- [WHAT YOU WILL DO]:
Scan the entries below and return each line that contains "message".

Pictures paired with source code
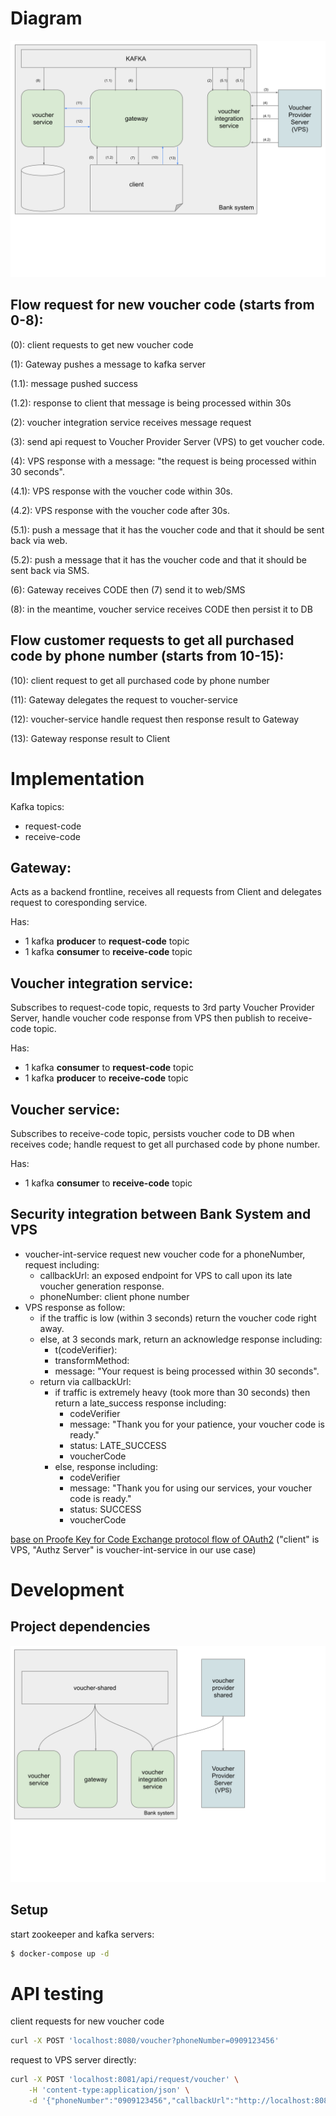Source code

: # Diagram
![flow diagram svg](flow-diagram.svg "flow diagram")

## Flow request for new voucher code (starts from 0-8):
(0): client requests to get new voucher code

(1): Gateway pushes a message to kafka server

(1.1): message pushed success

(1.2): response to client that message is being processed within 30s

(2): voucher integration service receives message request

(3): send api request to Voucher Provider Server (VPS) to get voucher code.

(4): VPS response with a message: "the request is being processed within 30 seconds".

(4.1): VPS response with the voucher code within 30s.

(4.2): VPS response with the voucher code after 30s.

(5.1): push a message that it has the voucher code and that it should be sent back via web.

(5.2): push a message that it has the voucher code and that it should be sent back via SMS.

(6): Gateway receives CODE then (7) send it to web/SMS

(8): in the meantime, voucher service receives CODE then persist it to DB

## Flow customer requests to get all purchased code by phone number (starts from 10-15):
(10): client request to get all purchased code by phone number

(11): Gateway delegates the request to voucher-service

(12): voucher-service handle request then response result to Gateway

(13): Gateway response result to Client


# Implementation
Kafka topics:
- request-code
- receive-code

## Gateway:
Acts as a backend frontline, receives all requests from Client and delegates request to coresponding service.

Has:
- 1 kafka **producer** to **request-code** topic
- 1 kafka **consumer** to **receive-code** topic

## Voucher integration service:
Subscribes to request-code topic, requests to 3rd party Voucher Provider Server, handle voucher code response from VPS then publish to receive-code topic.

Has:
- 1 kafka **consumer** to **request-code** topic
- 1 kafka **producer** to **receive-code** topic

## Voucher service:
Subscribes to receive-code topic, persists voucher code to DB when receives code; handle request to get all purchased code by phone number.

Has:
- 1 kafka **consumer** to **receive-code** topic

## Security integration between Bank System and VPS
- voucher-int-service request new voucher code for a phoneNumber, request including:
    - callbackUrl: an exposed endpoint for VPS to call upon its late voucher generation response.
    - phoneNumber: client phone number
- VPS response as follow:
    - if the traffic is low (within 3 seconds) return the voucher code right away.
    - else, at 3 seconds mark, return an acknowledge response including:
        - t(codeVerifier):
        - transformMethod:
        - message: "Your request is being processed within 30 seconds".
    - return via callbackUrl:
        - if traffic is extremely heavy (took more than 30 seconds) then return a late_success response including:
            - codeVerifier
            - message: "Thank you for your patience, your voucher code is ready."
            - status: LATE_SUCCESS
            - voucherCode
        - else, response including:
            - codeVerifier
            - message: "Thank you for using our services, your voucher code is ready."
            - status: SUCCESS
            - voucherCode

[base on Proofe Key for Code Exchange protocol flow of OAuth2](https://datatracker.ietf.org/doc/html/rfc7636#section-1.1)
("client" is VPS, "Authz Server" is voucher-int-service in our use case)

# Development
## Project dependencies
![services-dependency-graph svg](services-dependency-graph.svg "services dependency graph")

## Setup
start zookeeper and kafka servers:
```bash
$ docker-compose up -d
```

# API testing
client requests for new voucher code
```bash
curl -X POST 'localhost:8080/voucher?phoneNumber=0909123456'
```

request to VPS server directly:
```bash
curl -X POST 'localhost:8081/api/request/voucher' \
    -H 'content-type:application/json' \
    -d '{"phoneNumber":"0909123456","callbackUrl":"http://localhost:8082/api/voucher-code/vps/response"}'
```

- [ANSWER BOX]:
(1): Gateway pushes a message to kafka server
(1.1): message pushed success
(1.2): response to client that message is being processed within 30s
(2): voucher integration service receives message request
(4): VPS response with a message: "the request is being processed within 30 seconds".
(5.1): push a message that it has the voucher code and that it should be sent back via web.
(5.2): push a message that it has the voucher code and that it should be sent back via SMS.
        - message: "Your request is being processed within 30 seconds".
            - message: "Thank you for your patience, your voucher code is ready."
            - message: "Thank you for using our services, your voucher code is ready."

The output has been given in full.